[DATA FOR PROCESSING]

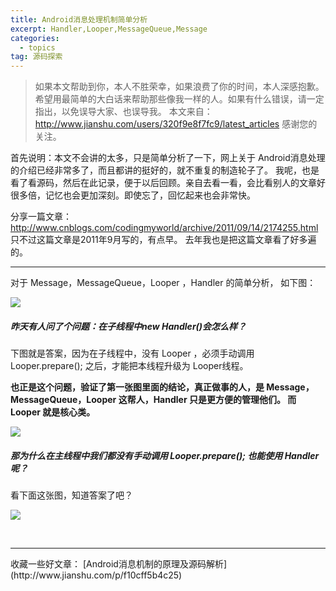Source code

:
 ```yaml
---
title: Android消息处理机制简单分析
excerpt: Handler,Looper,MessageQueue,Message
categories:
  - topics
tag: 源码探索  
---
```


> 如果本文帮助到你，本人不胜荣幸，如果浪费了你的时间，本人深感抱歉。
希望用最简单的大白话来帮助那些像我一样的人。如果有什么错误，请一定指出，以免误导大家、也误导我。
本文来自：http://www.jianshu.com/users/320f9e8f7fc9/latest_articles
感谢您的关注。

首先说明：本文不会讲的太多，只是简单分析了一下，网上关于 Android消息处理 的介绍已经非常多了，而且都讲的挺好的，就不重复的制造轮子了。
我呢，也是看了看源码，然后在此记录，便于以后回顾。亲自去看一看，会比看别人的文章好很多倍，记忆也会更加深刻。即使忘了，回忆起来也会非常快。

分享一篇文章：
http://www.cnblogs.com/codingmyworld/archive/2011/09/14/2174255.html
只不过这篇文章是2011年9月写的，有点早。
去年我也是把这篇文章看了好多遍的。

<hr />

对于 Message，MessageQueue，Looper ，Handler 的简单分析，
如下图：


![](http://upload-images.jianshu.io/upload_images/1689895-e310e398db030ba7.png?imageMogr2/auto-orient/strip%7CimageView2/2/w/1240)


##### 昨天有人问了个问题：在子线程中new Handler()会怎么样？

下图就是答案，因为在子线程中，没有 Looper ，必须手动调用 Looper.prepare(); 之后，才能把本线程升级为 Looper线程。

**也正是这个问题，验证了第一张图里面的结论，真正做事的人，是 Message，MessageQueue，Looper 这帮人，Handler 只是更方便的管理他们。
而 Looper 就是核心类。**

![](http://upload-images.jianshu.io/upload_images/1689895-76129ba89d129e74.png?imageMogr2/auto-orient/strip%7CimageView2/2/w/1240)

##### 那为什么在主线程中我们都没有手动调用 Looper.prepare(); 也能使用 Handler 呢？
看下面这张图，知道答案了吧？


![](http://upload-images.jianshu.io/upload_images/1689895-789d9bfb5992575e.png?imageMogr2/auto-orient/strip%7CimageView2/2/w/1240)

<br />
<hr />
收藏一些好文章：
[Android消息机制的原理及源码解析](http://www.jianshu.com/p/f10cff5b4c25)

[/DATA FOR PROCESSING]

> _WHAT IS EXPECTED_:
Line by line, write out the material exactly, leaving the images out.

> _SOLUTION TO THIS EXERCISE_:
Source code

:
 ```yaml
---
title: Android消息处理机制简单分析
excerpt: Handler,Looper,MessageQueue,Message
categories:
  - topics
tag: 源码探索  
---
```


> 如果本文帮助到你，本人不胜荣幸，如果浪费了你的时间，本人深感抱歉。
希望用最简单的大白话来帮助那些像我一样的人。如果有什么错误，请一定指出，以免误导大家、也误导我。
本文来自：http://www.jianshu.com/users/320f9e8f7fc9/latest_articles
感谢您的关注。

首先说明：本文不会讲的太多，只是简单分析了一下，网上关于 Android消息处理 的介绍已经非常多了，而且都讲的挺好的，就不重复的制造轮子了。
我呢，也是看了看源码，然后在此记录，便于以后回顾。亲自去看一看，会比看别人的文章好很多倍，记忆也会更加深刻。即使忘了，回忆起来也会非常快。

分享一篇文章：
http://www.cnblogs.com/codingmyworld/archive/2011/09/14/2174255.html
只不过这篇文章是2011年9月写的，有点早。
去年我也是把这篇文章看了好多遍的。

<hr />

对于 Message，MessageQueue，Looper ，Handler 的简单分析，
如下图：


![](http://upload-images.jianshu.io/upload_images/1689895-e310e398db030ba7.png?imageMogr2/auto-orient/strip%7CimageView2/2/w/1240)


##### 昨天有人问了个问题：在子线程中new Handler()会怎么样？

下图就是答案，因为在子线程中，没有 Looper ，必须手动调用 Looper.prepare(); 之后，才能把本线程升级为 Looper线程。

**也正是这个问题，验证了第一张图里面的结论，真正做事的人，是 Message，MessageQueue，Looper 这帮人，Handler 只是更方便的管理他们。
而 Looper 就是核心类。**

![](http://upload-images.jianshu.io/upload_images/1689895-76129ba89d129e74.png?imageMogr2/auto-orient/strip%7CimageView2/2/w/1240)

##### 那为什么在主线程中我们都没有手动调用 Looper.prepare(); 也能使用 Handler 呢？
看下面这张图，知道答案了吧？


![](http://upload-images.jianshu.io/upload_images/1689895-789d9bfb5992575e.png?imageMogr2/auto-orient/strip%7CimageView2/2/w/1240)

<br />
<hr />
收藏一些好文章：
[Android消息机制的原理及源码解析](http://www.jianshu.com/p/f10cff5b4c25)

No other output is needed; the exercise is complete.